And calculating the feature vector of the HTML file: and calculating the feature vector corresponding to the HTML file according to the DOM tree of the HTML.
The JS file feature vector calculation step: and analyzing the JS file to obtain a control flow graph containing attribute parameters, converting basic blocks of the control flow graph into vectors, and calculating feature vectors of the JS file based on the basic block feature vectors.
And calculating the webpage feature vector: and combining the obtained HTML file feature vector and the JS file feature vector to obtain the feature vector of the webpage.
Training a neural network: the web pages that have been labeled are converted into vectors in the above manner and used as input to train the neural network.
Neural network identification: and converting the webpage to be detected into a vector according to the mode, and inputting the vector into the trained neural network to obtain a classification result.
Specifically, the specific content of the resource acquisition step is as follows:
and (3) crawling and analyzing: crawling the HTML file of the dynamic loading webpage, analyzing the HTML tag of the dynamic loading webpage, and obtaining a file with a suffix name JS, an HTML file in a frame tag and a file path of the HTML file;
and (3) a classified downloading step: and identifying the obtained HTML file as an embedded HTML file, and dividing the JS file into a source JS file and an embedded JS file according to whether a source domain name is input in a file path or not, and downloading the source JS file and the embedded JS file.
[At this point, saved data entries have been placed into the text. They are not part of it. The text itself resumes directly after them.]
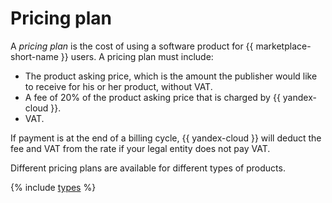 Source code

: # Pricing plan

A _pricing plan_ is the cost of using a software product for {{ marketplace-short-name }} users. A pricing plan must include:
* The product asking price, which is the amount the publisher would like to receive for his or her product, without VAT.
* A fee of 20% of the product asking price that is charged by {{ yandex-cloud }}.
* VAT.

If payment is at the end of a billing cycle, {{ yandex-cloud }} will deduct the fee and VAT from the rate if your legal entity does not pay VAT.

Different pricing plans are available for different types of products.

{% include [types](../../_includes/marketplace/types-of-charge.md) %}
Specifically, the specific steps of the HTML file feature vector calculation step include:
label identification step: identifying the HTML tags in the DOM tree, and converting the HTML tags into tag attribute units according to a certain rule, namely converting the HTML tags into the tag attribute units according to the types of the node tags in the DOM tree and the node positions of the node tags;
label unit combining step: merging tag units containing the same attribute;
vector calculation: calculating weight values of corresponding tags of the combined tag unit sets according to a preset rule, and constructing HTML file feature vectors; specifically, initial weight values of all label types are set according to the importance degree of the label types in the webpage, the weight values of corresponding labels are calculated according to the principle that the weight values decrease along with the depth difference, and the HTML file feature vector is constructed.
Specifically, the step of calculating the JS file feature vector includes:
file analysis: and analyzing each function of the JS file to obtain a control flow graph. Specifically, each function of the source JS file and the embedded JS file is analyzed by using an open source toolkit, and a control flow graph is obtained; the operation processes of the source JS file and the embedded JS file are the same, firstly, the JS file contains information of a website, the use of the JS file can help webpage classification, secondly, the source JS file and the embedded JS file contained in different websites have different characteristics, and the characteristics carried by the JS file of the website can be clearly shown by dividing the source JS file and the embedded JS file, so that the webpage classification is better supported;
and a function vector calculating step: according to the preset attribute parameter characteristics, converting a basic block of a control flow graph into a vector with a fixed length, and calculating a vector of a function;
vector calculation: constructing JS file feature vectors for the function vectors according to a preset rule; further, the JS file feature vector is constructed according to certain calculations, such as addition or averaging.
Specifically, the step of calculating the webpage feature vector includes: the combination mode can be one or any multiple, for example, the source HTML file feature vector, the embedded HTML file feature vector, the source JS file feature vector and the embedded JS file feature vector can be spliced together in sequence.
Specifically, in the neural network training step, the labeled web page is labeled, and the labels can be one or more than one kind; the network structure of the neural network is not limited to one type, for example, a simple stack of fully connected layers that can employ a ReLu activation function.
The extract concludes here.